Are there (finite) field extensions which aren't Galois? Let $K=F(\alpha)$. It strikes me that there are two possibilities:


*

*$\alpha \in F$, in which case $K\cong F$

*$\alpha\not\in F$, in which case $K$ is the splitting field of $(x-\alpha)$ (and hence Galois).

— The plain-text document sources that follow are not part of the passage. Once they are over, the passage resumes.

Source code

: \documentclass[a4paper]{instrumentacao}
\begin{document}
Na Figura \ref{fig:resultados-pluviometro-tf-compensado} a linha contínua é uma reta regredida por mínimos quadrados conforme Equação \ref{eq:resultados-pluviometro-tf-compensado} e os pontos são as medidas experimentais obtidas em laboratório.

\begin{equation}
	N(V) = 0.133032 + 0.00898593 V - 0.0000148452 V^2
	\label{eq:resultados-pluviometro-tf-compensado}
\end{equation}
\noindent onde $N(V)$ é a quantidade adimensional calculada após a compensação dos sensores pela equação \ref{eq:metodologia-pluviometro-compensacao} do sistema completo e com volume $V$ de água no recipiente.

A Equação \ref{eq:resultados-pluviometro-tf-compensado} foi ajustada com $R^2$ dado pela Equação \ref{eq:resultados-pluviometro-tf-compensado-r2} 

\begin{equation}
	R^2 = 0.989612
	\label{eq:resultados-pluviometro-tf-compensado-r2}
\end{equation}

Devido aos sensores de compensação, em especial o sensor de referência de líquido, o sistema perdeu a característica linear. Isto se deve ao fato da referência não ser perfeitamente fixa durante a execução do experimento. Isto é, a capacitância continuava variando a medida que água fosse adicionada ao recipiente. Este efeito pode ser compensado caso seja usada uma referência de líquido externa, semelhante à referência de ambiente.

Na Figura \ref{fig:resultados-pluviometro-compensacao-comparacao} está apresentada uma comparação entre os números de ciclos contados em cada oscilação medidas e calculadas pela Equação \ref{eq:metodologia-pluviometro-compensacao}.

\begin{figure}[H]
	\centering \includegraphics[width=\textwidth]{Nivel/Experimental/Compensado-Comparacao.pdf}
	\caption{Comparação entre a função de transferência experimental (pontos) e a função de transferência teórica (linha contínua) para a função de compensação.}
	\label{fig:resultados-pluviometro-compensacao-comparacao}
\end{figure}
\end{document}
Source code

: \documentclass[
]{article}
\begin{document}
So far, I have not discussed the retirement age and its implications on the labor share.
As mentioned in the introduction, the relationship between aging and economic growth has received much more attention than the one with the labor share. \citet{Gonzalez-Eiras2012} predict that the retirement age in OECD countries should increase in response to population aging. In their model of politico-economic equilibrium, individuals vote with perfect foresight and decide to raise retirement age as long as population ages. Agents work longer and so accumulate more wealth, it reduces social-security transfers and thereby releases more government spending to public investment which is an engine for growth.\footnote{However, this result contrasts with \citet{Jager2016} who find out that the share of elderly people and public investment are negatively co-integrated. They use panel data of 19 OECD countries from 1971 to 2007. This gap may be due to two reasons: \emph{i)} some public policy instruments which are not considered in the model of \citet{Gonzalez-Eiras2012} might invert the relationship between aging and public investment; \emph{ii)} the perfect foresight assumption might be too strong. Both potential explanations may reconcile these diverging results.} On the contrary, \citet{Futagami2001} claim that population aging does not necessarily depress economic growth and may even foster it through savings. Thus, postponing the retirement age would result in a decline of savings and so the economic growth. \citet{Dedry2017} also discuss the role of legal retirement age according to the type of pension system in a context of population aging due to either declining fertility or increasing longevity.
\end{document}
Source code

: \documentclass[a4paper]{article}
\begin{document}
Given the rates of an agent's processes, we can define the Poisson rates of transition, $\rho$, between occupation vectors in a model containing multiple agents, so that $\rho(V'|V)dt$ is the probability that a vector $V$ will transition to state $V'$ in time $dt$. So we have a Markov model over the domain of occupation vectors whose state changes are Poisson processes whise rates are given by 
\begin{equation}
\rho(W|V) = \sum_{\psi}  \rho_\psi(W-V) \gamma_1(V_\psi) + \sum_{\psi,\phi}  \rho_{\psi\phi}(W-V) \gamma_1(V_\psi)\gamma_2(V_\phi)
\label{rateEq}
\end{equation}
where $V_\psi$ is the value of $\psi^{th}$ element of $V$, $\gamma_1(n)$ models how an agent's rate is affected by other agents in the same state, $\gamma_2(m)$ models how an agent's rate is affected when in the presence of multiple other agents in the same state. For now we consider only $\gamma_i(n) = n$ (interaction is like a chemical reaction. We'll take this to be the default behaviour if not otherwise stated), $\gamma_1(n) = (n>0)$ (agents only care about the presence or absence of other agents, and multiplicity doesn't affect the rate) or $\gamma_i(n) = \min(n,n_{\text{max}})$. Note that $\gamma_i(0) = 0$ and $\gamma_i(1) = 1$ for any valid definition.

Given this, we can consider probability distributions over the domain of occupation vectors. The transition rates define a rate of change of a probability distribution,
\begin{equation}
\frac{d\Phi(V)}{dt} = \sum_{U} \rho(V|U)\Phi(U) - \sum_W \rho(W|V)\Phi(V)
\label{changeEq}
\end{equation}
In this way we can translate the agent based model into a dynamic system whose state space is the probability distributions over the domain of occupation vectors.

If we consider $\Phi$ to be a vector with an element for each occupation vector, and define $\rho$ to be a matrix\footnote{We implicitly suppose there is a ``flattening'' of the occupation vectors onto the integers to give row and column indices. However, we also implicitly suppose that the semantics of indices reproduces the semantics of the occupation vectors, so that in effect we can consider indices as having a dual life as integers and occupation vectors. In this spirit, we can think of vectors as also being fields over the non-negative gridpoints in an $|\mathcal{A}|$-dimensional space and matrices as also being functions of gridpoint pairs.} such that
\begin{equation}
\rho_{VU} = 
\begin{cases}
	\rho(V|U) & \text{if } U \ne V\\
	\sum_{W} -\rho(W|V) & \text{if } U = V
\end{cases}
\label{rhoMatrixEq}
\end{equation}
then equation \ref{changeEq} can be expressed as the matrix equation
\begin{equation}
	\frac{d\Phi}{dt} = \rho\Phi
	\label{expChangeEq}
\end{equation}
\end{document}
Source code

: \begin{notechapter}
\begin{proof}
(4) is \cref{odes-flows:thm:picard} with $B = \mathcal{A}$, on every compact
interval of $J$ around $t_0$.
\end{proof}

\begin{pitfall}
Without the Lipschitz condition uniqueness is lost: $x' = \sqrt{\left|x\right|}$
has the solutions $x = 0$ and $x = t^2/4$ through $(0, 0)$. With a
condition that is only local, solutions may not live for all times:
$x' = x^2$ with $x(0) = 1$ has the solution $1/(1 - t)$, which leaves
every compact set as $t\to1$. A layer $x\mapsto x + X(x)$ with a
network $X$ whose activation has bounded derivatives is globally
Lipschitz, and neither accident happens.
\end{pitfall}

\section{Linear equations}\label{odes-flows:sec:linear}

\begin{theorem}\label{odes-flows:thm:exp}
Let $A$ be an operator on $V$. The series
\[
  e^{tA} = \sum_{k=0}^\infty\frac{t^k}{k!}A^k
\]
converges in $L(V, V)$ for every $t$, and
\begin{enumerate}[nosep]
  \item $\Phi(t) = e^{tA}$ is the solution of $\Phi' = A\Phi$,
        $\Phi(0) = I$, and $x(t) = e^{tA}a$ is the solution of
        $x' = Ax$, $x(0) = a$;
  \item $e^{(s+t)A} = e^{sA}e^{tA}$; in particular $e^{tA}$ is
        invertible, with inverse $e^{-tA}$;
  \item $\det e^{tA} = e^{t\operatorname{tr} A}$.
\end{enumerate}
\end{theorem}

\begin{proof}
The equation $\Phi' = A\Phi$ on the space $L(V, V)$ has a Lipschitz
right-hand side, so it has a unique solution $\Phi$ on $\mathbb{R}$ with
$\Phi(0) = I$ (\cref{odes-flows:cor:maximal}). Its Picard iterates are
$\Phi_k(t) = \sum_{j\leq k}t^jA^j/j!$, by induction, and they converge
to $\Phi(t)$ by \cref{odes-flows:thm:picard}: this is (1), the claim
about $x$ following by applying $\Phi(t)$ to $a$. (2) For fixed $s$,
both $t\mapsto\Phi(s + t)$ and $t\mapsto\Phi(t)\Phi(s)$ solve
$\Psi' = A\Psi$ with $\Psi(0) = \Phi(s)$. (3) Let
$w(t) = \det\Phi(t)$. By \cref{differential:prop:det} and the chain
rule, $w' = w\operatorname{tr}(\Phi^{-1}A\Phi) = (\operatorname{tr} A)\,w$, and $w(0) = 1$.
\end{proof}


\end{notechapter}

(I actually think that even #1 might be described as a Galois extension - $|G(F/F)|=[F:F]$, for example.)
In any case, what does it mean to say that an extension is not Galois?
 A: No. Let $\alpha$ be a cube root of $2$. Then $\mathbb{Q}(\alpha)$ is not a Galois extension. Indeed, note that $\mathbb{Q}(\alpha)$ can be embedded in $\mathbb{R}$, so how could it possibly be the splitting field of $X^3 - 2$?
In the general case, we define a Galois extension to be an algebraic field extension $F / K$ such that the fixed field of $\mathrm{Aut}_K(F)$, the group of $K$-automorphisms of $F$, is not $K$. Notice that $\mathbb{Q}(\alpha)$ has no non-trivial $\mathbb{Q}$-automorphisms: thus it cannot possibly be a Galois extension. For finite extensions, by Dedekind's theorem on the linear independence of $K$-automorphisms, it suffices to check that $[F : K] = | \mathrm{Aut}_K(F) |$. 
If a finite extension is not Galois, then that can only be because there are not enough automorphisms: Dedekind's theorem mentioned above in fact guarantees that $[F : K] \ge | \mathrm{Aut}_K(F)|$. In the separable case, if $F / K$ does not have enough automorphisms, that essentially means that $F$ does not contain enough roots.
A: Consider $K=\mathbb Q[\sqrt[3]{2}]$ over $F=\mathbb Q$. 
$K$ is certainly a finite, algebraic extension. However the minimal polynomial, $x^3-2$, has two more roots which are not in $K$.
A: I think the key point you're missing is that the label "Galois" isn't something that applies to the extension field -- it is something that applies to the extension.
It doesn't make sense to say that $K$ is Galois -- instead, what you observed in your question is that the extension $K/K$ is a Galois one, because $K$ is the splitting field of a polynomial with coefficients in $K$.
But $K/F$ need not be Galois, because $K$ might not be a splitting field of a polynomial with coefficients in $F$.